PROVIDED DATA below:

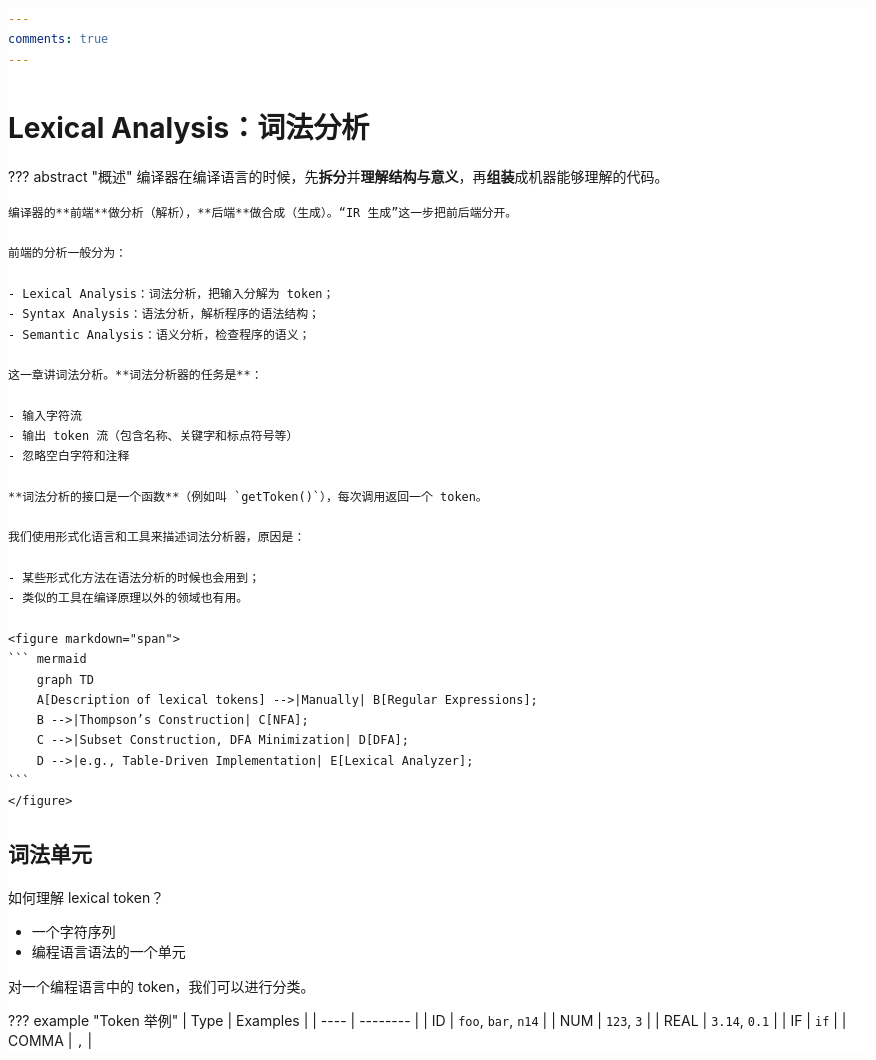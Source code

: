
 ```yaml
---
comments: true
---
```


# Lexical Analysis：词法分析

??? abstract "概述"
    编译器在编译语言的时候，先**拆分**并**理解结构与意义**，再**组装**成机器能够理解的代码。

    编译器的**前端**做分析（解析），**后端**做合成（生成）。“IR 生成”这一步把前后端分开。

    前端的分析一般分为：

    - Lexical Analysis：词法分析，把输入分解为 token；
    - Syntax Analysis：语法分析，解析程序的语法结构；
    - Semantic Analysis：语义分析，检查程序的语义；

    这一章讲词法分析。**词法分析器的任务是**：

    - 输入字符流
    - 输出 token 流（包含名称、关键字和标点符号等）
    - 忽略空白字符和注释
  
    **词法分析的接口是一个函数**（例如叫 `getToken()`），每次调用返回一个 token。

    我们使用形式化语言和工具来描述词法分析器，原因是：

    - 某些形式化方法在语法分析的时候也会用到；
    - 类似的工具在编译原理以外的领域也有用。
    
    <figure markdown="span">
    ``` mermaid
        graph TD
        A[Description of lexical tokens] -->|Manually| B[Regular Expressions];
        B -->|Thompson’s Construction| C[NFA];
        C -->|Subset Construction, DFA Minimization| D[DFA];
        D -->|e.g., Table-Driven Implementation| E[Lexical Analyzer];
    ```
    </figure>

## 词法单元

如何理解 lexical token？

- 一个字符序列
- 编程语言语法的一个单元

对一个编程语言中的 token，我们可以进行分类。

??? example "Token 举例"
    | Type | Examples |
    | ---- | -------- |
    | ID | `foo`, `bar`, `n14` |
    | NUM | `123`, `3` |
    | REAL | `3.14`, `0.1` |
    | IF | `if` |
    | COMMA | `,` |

End of PROVIDED DATA.
PROVIDED DATA below:

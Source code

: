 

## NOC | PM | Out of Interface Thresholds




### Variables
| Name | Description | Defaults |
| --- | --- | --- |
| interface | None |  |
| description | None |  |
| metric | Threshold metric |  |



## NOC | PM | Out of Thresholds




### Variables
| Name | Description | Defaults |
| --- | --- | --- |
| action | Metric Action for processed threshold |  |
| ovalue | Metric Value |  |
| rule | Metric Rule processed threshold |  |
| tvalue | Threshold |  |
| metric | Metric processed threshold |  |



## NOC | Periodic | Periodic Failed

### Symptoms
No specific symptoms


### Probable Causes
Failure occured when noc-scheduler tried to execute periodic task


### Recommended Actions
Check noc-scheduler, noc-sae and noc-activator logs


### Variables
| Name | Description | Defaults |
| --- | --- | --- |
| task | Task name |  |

End of PROVIDED DATA.

The number of lines in the data that hold "task" is all that should be given.

§ **RESPONSE**
2